The High Court in Pretoria will on Friday afternoon deliver judgment in an application challenging the department’s decision that Physical Science Paper 2 and Mathematics Paper 2 should be rewritten.

Colditz says after meeting with the department’s officials, they have concluded that there is no other option but to rewrite the two papers.

“It appears that the only possibility that would save the credibility of exams would be a rewrite. If Umalusi says to you we’re not prepared to certify these two papers unless you rewrite them, you have to comply with Umalusi – an independent body that has to certify the fairness and the accuracy and the integrity of the exams,” explains Colditz.

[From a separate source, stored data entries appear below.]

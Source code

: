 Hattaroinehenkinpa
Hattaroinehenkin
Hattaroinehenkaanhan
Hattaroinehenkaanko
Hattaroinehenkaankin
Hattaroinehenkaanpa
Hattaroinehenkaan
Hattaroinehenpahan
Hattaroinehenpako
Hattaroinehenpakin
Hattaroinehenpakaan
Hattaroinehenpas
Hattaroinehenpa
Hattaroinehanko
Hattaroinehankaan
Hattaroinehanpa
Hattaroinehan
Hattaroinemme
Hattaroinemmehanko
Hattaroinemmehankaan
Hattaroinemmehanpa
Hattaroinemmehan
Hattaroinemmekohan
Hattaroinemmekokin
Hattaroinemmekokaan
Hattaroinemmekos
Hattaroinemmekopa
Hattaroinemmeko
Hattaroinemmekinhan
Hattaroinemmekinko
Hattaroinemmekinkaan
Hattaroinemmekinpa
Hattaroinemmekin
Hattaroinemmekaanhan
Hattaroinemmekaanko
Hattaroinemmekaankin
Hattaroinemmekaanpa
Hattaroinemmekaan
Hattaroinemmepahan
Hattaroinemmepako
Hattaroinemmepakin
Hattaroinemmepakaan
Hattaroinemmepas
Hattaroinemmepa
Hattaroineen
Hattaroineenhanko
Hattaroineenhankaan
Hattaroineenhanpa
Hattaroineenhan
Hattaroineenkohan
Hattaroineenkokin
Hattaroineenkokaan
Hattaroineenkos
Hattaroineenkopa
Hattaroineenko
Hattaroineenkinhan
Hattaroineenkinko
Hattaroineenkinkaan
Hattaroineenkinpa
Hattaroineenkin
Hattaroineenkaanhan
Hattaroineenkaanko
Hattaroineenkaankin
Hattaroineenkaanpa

The video below is on Thursday’s court proceedings:

The South African Democratic Teachers’ Union (Sadtu), lobby group AfriForum and independent learners have brought the urgent court application.

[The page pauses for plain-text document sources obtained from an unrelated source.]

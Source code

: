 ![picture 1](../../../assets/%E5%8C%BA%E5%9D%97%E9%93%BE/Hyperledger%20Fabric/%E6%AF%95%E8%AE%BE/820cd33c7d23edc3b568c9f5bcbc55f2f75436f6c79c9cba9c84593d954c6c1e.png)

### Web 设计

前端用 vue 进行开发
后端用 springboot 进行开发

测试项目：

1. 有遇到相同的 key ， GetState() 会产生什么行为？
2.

Minister Angie Motshekga says the two papers must be rewritten this month.

In the video below, Minister Motshekga says the two papers must be rewritten to protect the integrity of the matric examinations:

Negative psychological impact over the rewriting of the leaked exam papers

Clinical Psychologist Hameeda Bassa-Suleman says that this have a negative psychological impact on learners.

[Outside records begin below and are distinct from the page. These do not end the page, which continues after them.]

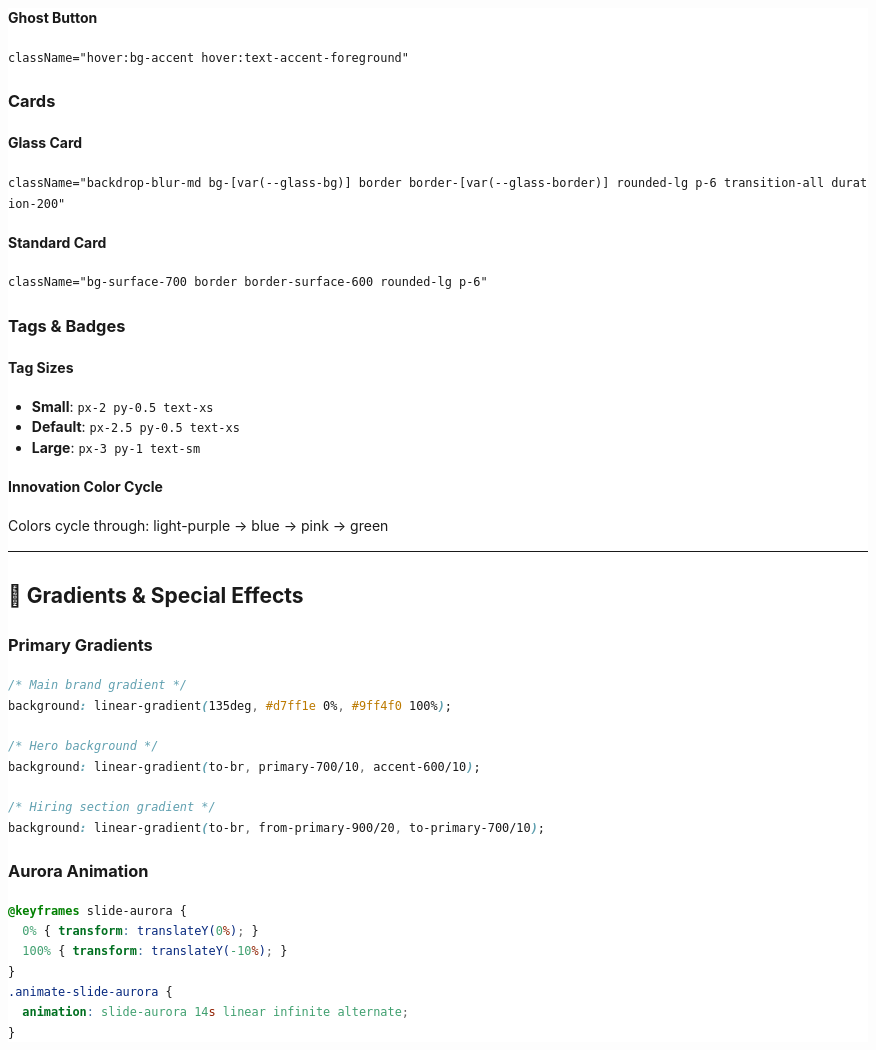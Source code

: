 #### Ghost Button
```tsx
className="hover:bg-accent hover:text-accent-foreground"
```

### Cards

#### Glass Card
```tsx
className="backdrop-blur-md bg-[var(--glass-bg)] border border-[var(--glass-border)] rounded-lg p-6 transition-all duration-200"
```

#### Standard Card
```tsx
className="bg-surface-700 border border-surface-600 rounded-lg p-6"
```

### Tags & Badges

#### Tag Sizes
- **Small**: `px-2 py-0.5 text-xs`
- **Default**: `px-2.5 py-0.5 text-xs`
- **Large**: `px-3 py-1 text-sm`

#### Innovation Color Cycle
Colors cycle through: light-purple → blue → pink → green

---

## 🎨 Gradients & Special Effects

### Primary Gradients
```css
/* Main brand gradient */
background: linear-gradient(135deg, #d7ff1e 0%, #9ff4f0 100%);

/* Hero background */
background: linear-gradient(to-br, primary-700/10, accent-600/10);

/* Hiring section gradient */
background: linear-gradient(to-br, from-primary-900/20, to-primary-700/10);
```

### Aurora Animation
```css
@keyframes slide-aurora {
  0% { transform: translateY(0%); }
  100% { transform: translateY(-10%); }
}
.animate-slide-aurora {
  animation: slide-aurora 14s linear infinite alternate;
}
```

“It’s going to put them under generalised anxiety, stress and pressure. To take students who think they had been writing the original exam and to be told that was not the original exam and they are going to have to write again, is going to put them under a different frame of mind, which is not going to put them at their best.”

“There will be very few students with a lot of resilience, who will be able to do better on the second exam. But a lot of students will suffer because of this unprecedented kind of opportunity whereby they will have to rewrite an exam they thought they had finished,” explains Bassa-Suleman.